Copy out, from the entries below, each line that holds the string "true".

RECORDS Start Marker

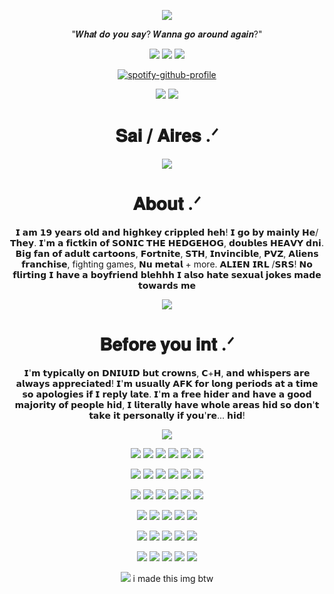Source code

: <div align="center">

![](https://komarev.com/ghpvc/?username=Nintenduu&color=ac1c15&abbreviated=true&style=for-the-badge)


"𝑾𝒉𝒂𝒕 𝒅𝒐 𝒚𝒐𝒖 𝒔𝒂𝒚? 𝑾𝒂𝒏𝒏𝒂 𝒈𝒐 𝒂𝒓𝒐𝒖𝒏𝒅 𝒂𝒈𝒂𝒊𝒏?"


<img src="https://64.media.tumblr.com/5da8491449358d494f97fd38482ee52f/83cfefed88eb3c6e-f0/s100x200/cfe67d1366a007fdae9bf7c672f39e5651a4b039.pnj">  <img src="https://64.media.tumblr.com/eef1108b1a0fc40ee4af55c232fc38da/b5d43db16b7841a0-d3/s100x200/10326a6fb47b0ebb163221d2957dd39ba317141d.gifv">  <img src="https://64.media.tumblr.com/6d8349fdb8412b22cab4760e8ba3cf09/83cfefed88eb3c6e-bc/s100x200/8a9c3dc9b328fd18abcb162f331ee47485050e01.pnj"> 

[![spotify-github-profile](https://spotify-github-profile.kittinanx.com/api/view?uid=ckindler05&cover_image=true&theme=novatorem&show_offline=true&background_color=121212&interchange=true&bar_color=53b14f&bar_color_cover=true)](https://github.com/kittinan/spotify-github-profile)

<img src="https://64.media.tumblr.com/958c87c724882567804bb5857c6331a2/b36bad1a2ec865d2-81/s250x400/2e4954a500d5283e8ad1acb3ef395732af262151.gifv"> <img src="https://64.media.tumblr.com/76bf9ee355350e020571bdf1a8225974/f9a3fffead4ca012-de/s250x400/7e8680b6d5b786f2065736b7af21df778d4c5485.gifv">

# 𝐒𝐚𝐢 / 𝐀𝐢𝐫𝐞𝐬 .ᐟ

<p align="center">
<img src="https://files.catbox.moe/9v7pcf.png"> 

  <p align="center">
    
# 𝐀𝐛𝐨𝐮𝐭 .ᐟ

𝗜 𝗮𝗺 𝟭𝟵 𝘆𝗲𝗮𝗿𝘀 𝗼𝗹𝗱 𝗮𝗻𝗱 𝗵𝗶𝗴𝗵𝗸𝗲𝘆 𝗰𝗿𝗶𝗽𝗽𝗹𝗲𝗱 𝗵𝗲𝗵! 𝗜 𝗴𝗼 𝗯𝘆 𝗺𝗮𝗶𝗻𝗹𝘆 𝗛𝗲/𝗧𝗵𝗲𝘆. 𝗜'𝗺 𝗮 𝗳𝗶𝗰𝘁𝗸𝗶𝗻 𝗼𝗳 𝗦𝗢𝗡𝗜𝗖 𝗧𝗛𝗘 𝗛𝗘𝗗𝗚𝗘𝗛𝗢𝗚, 𝗱𝗼𝘂𝗯𝗹𝗲𝘀 𝗛𝗘𝗔𝗩𝗬 𝗱𝗻𝗶. 𝗕𝗶𝗴 𝗳𝗮𝗻 𝗼𝗳 𝗮𝗱𝘂𝗹𝘁 𝗰𝗮𝗿𝘁𝗼𝗼𝗻𝘀, 𝗙𝗼𝗿𝘁𝗻𝗶𝘁𝗲, 𝗦𝗧𝗛, 𝗜𝗻𝘃𝗶𝗻𝗰𝗶𝗯𝗹𝗲, 𝗣𝗩𝗭, 𝗔𝗹𝗶𝗲𝗻𝘀 𝗳𝗿𝗮𝗻𝗰𝗵𝗶𝘀𝗲, fighting games, 𝗡𝘂 𝗺𝗲𝘁𝗮𝗹 + more. 𝗔𝗟𝗜𝗘𝗡 𝗜𝗥𝗟 /𝗦𝗥𝗦! 𝗡𝗼 𝗳𝗹𝗶𝗿𝘁𝗶𝗻𝗴 𝗜 𝗵𝗮𝘃𝗲 𝗮 𝗯𝗼𝘆𝗳𝗿𝗶𝗲𝗻𝗱 𝗯𝗹𝗲𝗵𝗵𝗵 𝗜 𝗮𝗹𝘀𝗼 𝗵𝗮𝘁𝗲 𝘀𝗲𝘅𝘂𝗮𝗹 𝗷𝗼𝗸𝗲𝘀 𝗺𝗮𝗱𝗲 𝘁𝗼𝘄𝗮𝗿𝗱𝘀 𝗺𝗲

<p align="center">
 <img src="https://files.catbox.moe/hx4001.png">

# 𝐁𝐞𝐟𝐨𝐫𝐞 𝐲𝐨𝐮 𝐢𝐧𝐭 .ᐟ

𝗜'𝗺 𝘁𝘆𝗽𝗶𝗰𝗮𝗹𝗹𝘆 𝗼𝗻 𝗗𝗡𝗜𝗨𝗜𝗗 𝗯𝘂𝘁 𝗰𝗿𝗼𝘄𝗻𝘀, 𝗖+𝗛, 𝗮𝗻𝗱 𝘄𝗵𝗶𝘀𝗽𝗲𝗿𝘀 𝗮𝗿𝗲 𝗮𝗹𝘄𝗮𝘆𝘀 𝗮𝗽𝗽𝗿𝗲𝗰𝗶𝗮𝘁𝗲𝗱! 𝗜'𝗺 𝘂𝘀𝘂𝗮𝗹𝗹𝘆 𝗔𝗙𝗞 𝗳𝗼𝗿 𝗹𝗼𝗻𝗴 𝗽𝗲𝗿𝗶𝗼𝗱𝘀 𝗮𝘁 𝗮 𝘁𝗶𝗺𝗲 𝘀𝗼 𝗮𝗽𝗼𝗹𝗼𝗴𝗶𝗲𝘀 𝗶𝗳 𝗜 𝗿𝗲𝗽𝗹𝘆 𝗹𝗮𝘁𝗲. 𝗜'𝗺 𝗮 𝗳𝗿𝗲𝗲 𝗵𝗶𝗱𝗲𝗿 𝗮𝗻𝗱 𝗵𝗮𝘃𝗲 𝗮 𝗴𝗼𝗼𝗱 𝗺𝗮𝗷𝗼𝗿𝗶𝘁𝘆 𝗼𝗳 𝗽𝗲𝗼𝗽𝗹𝗲 𝗵𝗶𝗱, 𝗜 𝗹𝗶𝘁𝗲𝗿𝗮𝗹𝗹𝘆 𝗵𝗮𝘃𝗲 𝘄𝗵𝗼𝗹𝗲 𝗮𝗿𝗲𝗮𝘀 𝗵𝗶𝗱 𝘀𝗼 𝗱𝗼𝗻'𝘁 𝘁𝗮𝗸𝗲 𝗶𝘁 𝗽𝗲𝗿𝘀𝗼𝗻𝗮𝗹𝗹𝘆 𝗶𝗳 𝘆𝗼𝘂'𝗿𝗲... 𝗵𝗶𝗱!

 <img src="https://files.catbox.moe/ezu7hq.png"> 

<img src="https://64.media.tumblr.com/69efe6070f4e1f5ac82aeb2e787e3f8a/f2cc2a65c0bafe8b-8b/s100x200/9b356ad70d99802bf6fb4387c8a8dcc9847311c0.pnj"> <img src="https://64.media.tumblr.com/0fb2d88ce1c46a92faa714a2dcc08bc2/0dbb877b56918480-cf/s100x200/538ddae26d3657c6273cc88e5f47de4914d10fc6.gifv"> <img src="https://64.media.tumblr.com/9b5e8c88352be49c24d336554b5d2f04/6ee1344952d88480-5d/s100x200/2a86fd9d660ff3ac099616eafa1558b04b4bab02.gifv"> <img src="https://64.media.tumblr.com/74bcaa83644f26d25eba30eee55da917/466cc56e6bf1232e-3b/s100x200/7d5e1c26fce582a51ee315fc97ca7404c207a79e.gifv"> <img src="https://64.media.tumblr.com/09cde1d50e8555960b583a45a673e453/0ff2c29561239f07-ec/s100x200/6f02258bb142be93295656d6e6ee2fc49a5eeb89.pnj"> <img src="https://64.media.tumblr.com/4ec72b354de7326858e8d8f3b38550ef/7fd652550e885837-6b/s100x200/d0536be10e756e2df904e5ea79210b5bfed8f933.pnj">

<img src="https://64.media.tumblr.com/13e0a0641e69b65bbb57a7ee9614ec61/65b1f656acbea9b4-5d/s100x200/6e9b946bd03f8003d4537e04ddd7d1dfdcdecbeb.gifv"> <img src="https://64.media.tumblr.com/ebc4bcdac83df35e534326610eb531db/74f9c1a7524fc393-9b/s100x200/d0ad8670f2999a33bd367ed89a81fec9430b7f94.pnj"> <img src="https://64.media.tumblr.com/264b3faaea2ed3a94ebaf5b3977aa1f4/8c8884896441bfe0-43/s100x200/4d811bbc122e9cd34ad8782770f79836d89ae1a0.pnj"> <img src="https://64.media.tumblr.com/e646ede56dde4e0fd4701442d894487b/c4321a96434ec589-22/s100x200/652b160571dbbb65e4997b3cd55d7ac584b5a4d6.gifv"> <img src="https://64.media.tumblr.com/612fb10eb946a9b7029d40805b0e6713/98cbc5b0decebdf1-1e/s100x200/49b10d249986c2013753bd00223841fefcf602b7.pnj"> <img src="https://64.media.tumblr.com/c0ad37c3221ae13649342e5089e9d191/562bc653002dd72e-f9/s250x400/2c913830a9eb3c6b44c2a1fc941c26a6e9bb2bf4.gifv">

<img src="https://64.media.tumblr.com/233a5f9e07c8b013a468829142320895/dfc3b96dc8f325ac-70/s100x200/c08d74c8cf6173991744d538f2cf86805c71e36a.gifv"> <img src="https://64.media.tumblr.com/cc8d5deb02f5ef3643e6c0faa44ad480/79d8b316934d24c3-e3/s100x200/deefe774fd57193ca4250ac7307205635e913d40.pnj"> <img src="https://64.media.tumblr.com/3dde7f897933a5df6b0ec62873d836f1/5a137ddc52584ba1-0d/s100x200/8466624425130410d38b87377af73a2617500b0f.gifv"> <img src="https://64.media.tumblr.com/55f565f40b230bf26826a12dbb5432ec/83233fc5c0573244-45/s100x200/4cbf9ae90a2fbaaee080f2d5be3ec900ded7fad7.gifv"> <img src="https://64.media.tumblr.com/4edba2d9d105f7afae27739cf85a54fc/8574ac30b86e31bd-8d/s250x400/f6f7a3634142430eb2a7c118a71999fad642a971.gifv"> <img src="https://64.media.tumblr.com/34f57f1ab1af1f2de9bcc80291919175/8574ac30b86e31bd-f1/s100x200/5223fcb467ebe6cbad87c79f8bc6c407ea0b22d4.pnj">

<img src="https://64.media.tumblr.com/f3757a18fd308c0fb2077da8c1cf940b/eb3ddc08b6af4923-8d/s250x400/bc11bf5c9ccbba3e95d859336aa38de3cc84c962.gifv"> <img src="https://64.media.tumblr.com/b147a05014a4c67d8db1a65fac2b3d5b/1fb39223b20e4f22-28/s250x400/5b7884ccfba4dc53e8b620b3397a9678c5c555ea.gifv"> <img src="https://64.media.tumblr.com/f563f87fd04fcf0bf9d9f7b386158e3c/e2c15a3766805f99-20/s250x400/08fd5e0123f563e89be908216dc0e326f6fac5a8.gifv">  <img src="https://64.media.tumblr.com/c3c48d288332b13f7f62ec4bf69f2344/72e2590fb9e2f26c-0b/s250x400/ee2aff40f2cddbe3f58a37b8001b05de29a7f01a.gifv"> <img src="https://64.media.tumblr.com/a6930e5e0388619b6b0b8539ccadd1c3/ca09ef9e249d9057-76/s250x400/4a1bf0311c10ccb2a8f6fd393bfdddd00eb2f067.gifv">

<img src="https://64.media.tumblr.com/51873f606899f3b89b4378ca2e6d53a9/415a1175c7f3ef38-6e/s250x400/716300e6af3ae11c567c278c3cd1533b216bc3e0.gifv"> <img src="https://64.media.tumblr.com/cc1316dc70db33c78466a86aee5cecd5/3cbd3e1699221007-c3/s250x400/2688f1e4957fa94c32d9b452c11270381a973925.gifv"> <img src="https://64.media.tumblr.com/424d522e9ecbca97bdff634815b234a2/097b8aab6dd20129-cb/s250x400/9fb7307c1b75a6655995de52c3a3031735897cdf.gifv"> <img src="https://64.media.tumblr.com/a06e5bde0a0705dfe4dce42dadb65244/3aebf904216005fd-fd/s250x400/5aa633d1434ea797af426dada3ae7f2198e589c4.gifv"> <img src="https://64.media.tumblr.com/1f689cd6405347170d6783d4e61dc78f/d916ba42e9e7eac2-fa/s250x400/5a7b8a4cb9f3958d0abec19856c4a5c9e70f8213.gifv">

<img src="https://64.media.tumblr.com/ff321844051953fabbb612f3d1d5ac94/b035b516dc88dd13-8a/s250x400/f9abd4953811179ca1d214f75d1d4cbce5156095.gifv"> <img src="https://64.media.tumblr.com/910aa333f3854cad291c88dda175208b/b32c64cc93000922-d5/s250x400/d908805a7997274774b7cfcf8c8b137b56779665.gifv"> <img src="https://64.media.tumblr.com/e9a5266fb438bba0a1e7b64ee86a0e32/e24aea302e062a10-5b/s250x400/04dfab7ec354802ce4369191ef8a0676db506390.webp"> <img src="https://64.media.tumblr.com/e0381520571728b4899d2dbb6fe824ea/6db96f7ecd419257-c9/s250x400/1859c6ce568a015efefda3a29da632c434fb2421.gifv"> <img src="https://64.media.tumblr.com/3865bb2701ec3d37ac4defd5ea159229/dc11c7668e47e45f-c4/s250x400/ebde59e5062c79724d416e54376d5a40bce0430d.gifv">

<img src="https://files.catbox.moe/iiv4e2.jpg">
i made this img btw

</div>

RECORDS End Marker

YOUR RESPONSE:
![](https://komarev.com/ghpvc/?username=Nintenduu&color=ac1c15&abbreviated=true&style=for-the-badge)
[![spotify-github-profile](https://spotify-github-profile.kittinanx.com/api/view?uid=ckindler05&cover_image=true&theme=novatorem&show_offline=true&background_color=121212&interchange=true&bar_color=53b14f&bar_color_cover=true)](https://github.com/kittinan/spotify-github-profile)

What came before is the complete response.